Council of Eminent Persons former chairman Tun Dr Daim Zainuddin said despite the country’s intention to leverage on the agricultural sector under its Shared Prosperity Vision, there is inadequate funding allocated to the industry as evident in the Budget 2020.

“(The government) told the whole world that in the future, its shared prosperity plan will include the area of agriculture.

“Surprisingly, when the budget was announced, I saw hardly any money allocated for agriculture…There is…but not in a serious manner to address issues (in the sector).

“I’m confident that if the government is serious, there are enough farmers who would want to go into the sector and we are able to reduce the food cost and have enough excess for export,” he said at the 29th Tunku Abdul Rahman Lecture organised by Malaysian Institute of Management in Kuala Lumpur yesterday.

Daim said modernising the local agricultural sector will alleviate the country’s poverty rate, which has not been addressed accordingly by the current government since it came to power.

“A matter that I’m not happy about is the cost of living. The government has been in power for almost two years, yet the issue has not been addressed. It is not difficult to solve this problem,” he said.

He added that since the rakyat is brave enough to reject the previous government, the expectations for the new administration is very high.

However, Daim said in the last couple of months, many have began to express their frustration as “things are not moving”.

“The signal has been given by the rakyat and we cannot ignore this thing,” he said.
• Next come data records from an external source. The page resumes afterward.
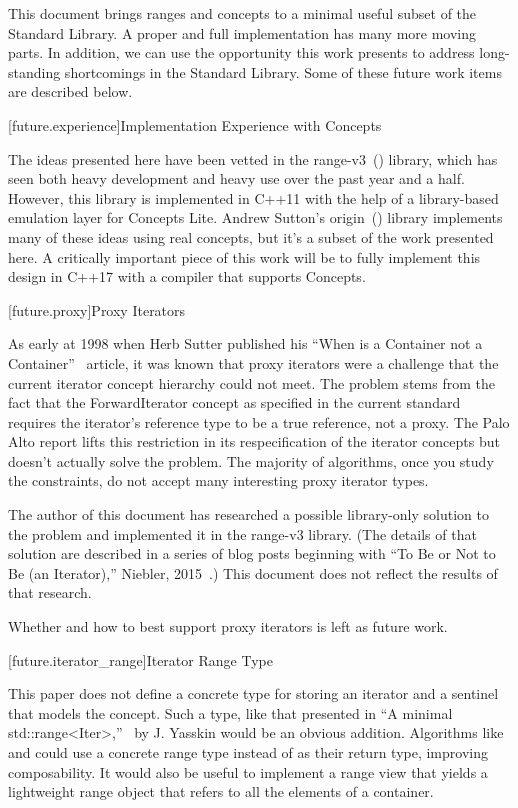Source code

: 
\pnum
This document brings ranges and concepts to a minimal useful subset of the Standard Library.
A proper and full implementation has many more moving parts. In addition, we can use the opportunity
this work presents to address long-standing shortcomings in the Standard Library. Some of these
future work items are described below.

[future.experience]{Implementation Experience with Concepts}

\pnum
The ideas presented here have been vetted in the range-v3~(\cite{range-v3}) library, which has seen both heavy
development and heavy use over the past year and a half. However, this library is implemented in
C++11 with the help of a library-based emulation layer for Concepts Lite. Andrew Sutton's origin~(\cite{origin})
library implements many of these ideas using real concepts, but it's a subset of the work presented
here. A critically important piece of this work will be to fully implement this design in C++17 with
a compiler that supports Concepts.

[future.proxy]{Proxy Iterators}

\pnum
As early at 1998 when Herb Sutter published his ``When is a Container not a Container''~\cite{Sutter1998}
article, it was known that proxy iterators were a challenge that the current iterator concept
hierarchy could not meet. The problem stems from the fact that the ForwardIterator concept as
specified in the current standard requires the iterator's reference type to be a true reference, not
a proxy. The Palo Alto report lifts this restriction in its respecification of the iterator
concepts but doesn't actually solve the problem. The majority of algorithms, once you study the
constraints, do not accept many interesting proxy iterator types.

\pnum
The author of this document has researched a possible library-only solution to the problem and
implemented it in the range-v3 library. (The details of that solution are described in a series of
blog posts beginning with ``To Be or Not to Be (an Iterator),'' Niebler, 2015~\cite{niebler2015}.) This
document does not reflect the results of that research.

Whether and how to best support proxy iterators is left as future work.

[future.iterator_range]{Iterator Range Type}

\pnum
This paper does not define a concrete type for storing an iterator and a sentinel that models the
 concept. Such a type, like that presented in ``A minimal std::range<Iter>,''~\cite{yasskin2012}
by J. Yasskin would be an obvious addition. Algorithms like  and
 could use a concrete range type instead of  as their return type,
improving composability. It would also be useful to implement a  range view that
yields a lightweight range object that refers to all the elements of a container.

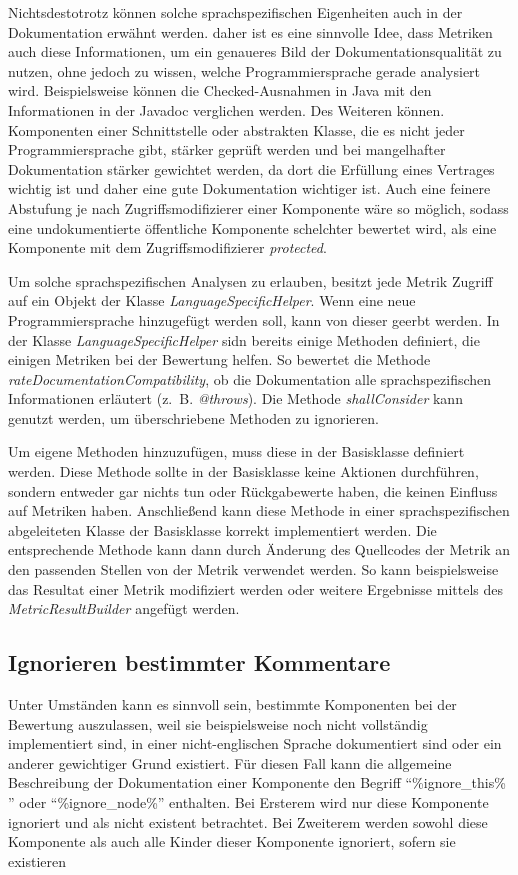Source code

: Nichtsdestotrotz können solche sprachspezifischen Eigenheiten auch in der Dokumentation erwähnt werden. daher ist es eine sinnvolle Idee, dass Metriken auch diese Informationen, um ein genaueres Bild der Dokumentationsqualität zu nutzen, ohne jedoch zu wissen, welche Programmiersprache gerade analysiert wird. Beispielsweise können die Checked-Ausnahmen in Java mit den Informationen in der Javadoc verglichen werden. Des Weiteren können. Komponenten einer Schnittstelle oder abstrakten Klasse, die es nicht jeder Programmiersprache gibt, stärker geprüft werden und bei mangelhafter Dokumentation stärker gewichtet werden, da dort die Erfüllung eines Vertrages wichtig ist und daher eine gute Dokumentation wichtiger ist. Auch eine feinere Abstufung je nach Zugriffsmodifizierer einer Komponente wäre so möglich, sodass eine undokumentierte öffentliche Komponente schelchter bewertet wird, als eine Komponente mit dem Zugriffsmodifizierer  \textit{protected}. 

Um solche sprachspezifischen Analysen zu erlauben, besitzt jede Metrik Zugriff auf ein Objekt der Klasse \textit{LanguageSpecificHelper}. Wenn eine neue Programmiersprache hinzugefügt werden soll, kann von dieser geerbt werden. In der Klasse \textit{LanguageSpecificHelper} sidn bereits einige Methoden definiert, die einigen Metriken bei der Bewertung helfen. So bewertet die Methode \textit{rateDocumentationCompatibility}, ob die Dokumentation alle sprachspezifischen Informationen erläutert (z.~B. \textit{@throws}). Die Methode \textit{shallConsider} kann genutzt werden, um überschriebene Methoden zu ignorieren. 

Um eigene Methoden hinzuzufügen, muss diese in der Basisklasse definiert werden. Diese Methode sollte in der Basisklasse keine Aktionen durchführen, sondern entweder gar nichts tun oder Rückgabewerte haben, die keinen Einfluss auf Metriken haben. Anschließend kann diese Methode in einer sprachspezifischen abgeleiteten Klasse der Basisklasse korrekt implementiert werden. Die entsprechende Methode kann dann durch Änderung des Quellcodes der Metrik an den passenden Stellen von der Metrik verwendet werden. So kann beispielsweise das Resultat einer Metrik modifiziert werden oder weitere Ergebnisse mittels des \textit{MetricResultBuilder} angefügt werden. 

\subsection{Ignorieren bestimmter Kommentare}

Unter Umständen kann es sinnvoll sein, bestimmte Komponenten bei der Bewertung auszulassen, weil sie beispielsweise noch nicht vollständig implementiert sind, in einer nicht-englischen Sprache dokumentiert sind oder ein anderer gewichtiger Grund existiert. Für diesen Fall kann die allgemeine Beschreibung der Dokumentation einer Komponente  den Begriff \enquote{\%ignore\_this\% } oder \enquote{\%ignore\_node\%} enthalten. Bei Ersterem wird nur diese Komponente ignoriert und als nicht existent betrachtet. Bei Zweiterem werden sowohl diese Komponente als auch alle Kinder dieser Komponente ignoriert, sofern sie existieren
Daim said while the government has the intention to make the right decision, there have been “roadblocks” that impede the farmers to advance due to the lack of funding and access to land plot.
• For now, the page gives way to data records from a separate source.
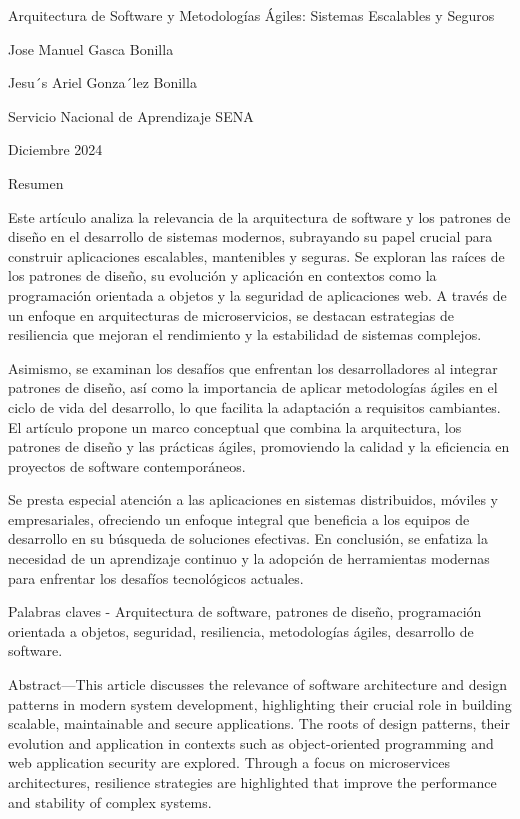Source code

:\documentclass[12pt]{article}
\begin{document}
Arquitectura de Software y Metodologías Ágiles: Sistemas Escalables y Seguros

Jose Manuel Gasca Bonilla

Jesu´s Ariel Gonza´lez Bonilla

Servicio Nacional de Aprendizaje SENA

Diciembre 2024

Resumen

Este artículo analiza la relevancia de la arquitectura de software y los patrones de diseño en el desarrollo de sistemas modernos, subrayando su papel crucial para construir aplicaciones escalables, mantenibles y seguras. Se exploran las raíces de los patrones de diseño, su evolución y aplicación en contextos como la programación orientada a objetos y la seguridad de aplicaciones web. A través de un enfoque en arquitecturas de microservicios, se destacan estrategias de resiliencia que mejoran el rendimiento y la estabilidad de sistemas complejos.

Asimismo, se examinan los desafíos que enfrentan los desarrolladores al integrar patrones de diseño, así como la importancia de aplicar metodologías ágiles en el ciclo de vida del desarrollo, lo que facilita la adaptación a requisitos cambiantes. El artículo propone un marco conceptual que combina la arquitectura, los patrones de diseño y las prácticas ágiles, promoviendo la calidad y la eficiencia en proyectos de software contemporáneos.

Se presta especial atención a las aplicaciones en sistemas distribuidos, móviles y empresariales, ofreciendo un enfoque integral que beneficia a los equipos de desarrollo en su búsqueda de soluciones efectivas. En conclusión, se enfatiza la necesidad de un aprendizaje continuo y la adopción de herramientas modernas para enfrentar los desafíos tecnológicos actuales.

Palabras claves - Arquitectura de software, patrones de diseño, programación orientada a objetos, seguridad, resiliencia, metodologías ágiles, desarrollo de software.

Abstract—This article discusses the relevance of software architecture and design patterns in modern system development, highlighting their crucial role in building scalable, maintainable and secure applications. The roots of design patterns, their evolution and application in contexts such as object-oriented programming and web application security are explored. Through a focus on microservices architectures, resilience strategies are highlighted that improve the performance and stability of complex systems.
\end{document}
“Land is a state matter and we have 100,000 acres (40,468.5ha) of idle land that are being wasted. I’ve written to the state governments asking them to distribute the land. “Some responded well and said ‘yes’. Some didn’t reply at all,” he said.

To move the agriculture sector further, Daim said the government should establish a special agency to coordinate and address issues that have been impeding the growth of the related industries.

“The problems now are no access to land and the difficulty to get financing. My suggestion to the government is to have a special agency just to address these issues.

“We have to make sure that land is available and a special fund could be set up to help the farmers,” he said.

Malaysia’s dependence on food purchases has risen over the years as the country already spent RM34.2 billion on food imports as of last August.

The country’s food import bill increased by an average of 6.5% annually from RM30 billion in 2010 to RM50 billion in 2018, with the bulk of the sustenance brought in from China, India, Thailand, Indonesia and New Zealand.

Malaysia’s status as a net importer of food products has also contributed to the country’s overall inflation. In October, the country’s inflation rose 1.1%, driven largely by food and beverages.

Commenting on Bandar Malaysia, Daim said the resumption of the project could worsen the property overhang in the country.

“My worry is the huge property overhang. (The government) has to be able to handle it…If they have buyers, then it is good,” Daim said.

“It is mentioned that (the overhang) could be more than RM20 billion, but you don’t develop if there is no buyer,” he said.

On Tuesday, the government agreed to restart the project with a gross development value of more than RM140 billion.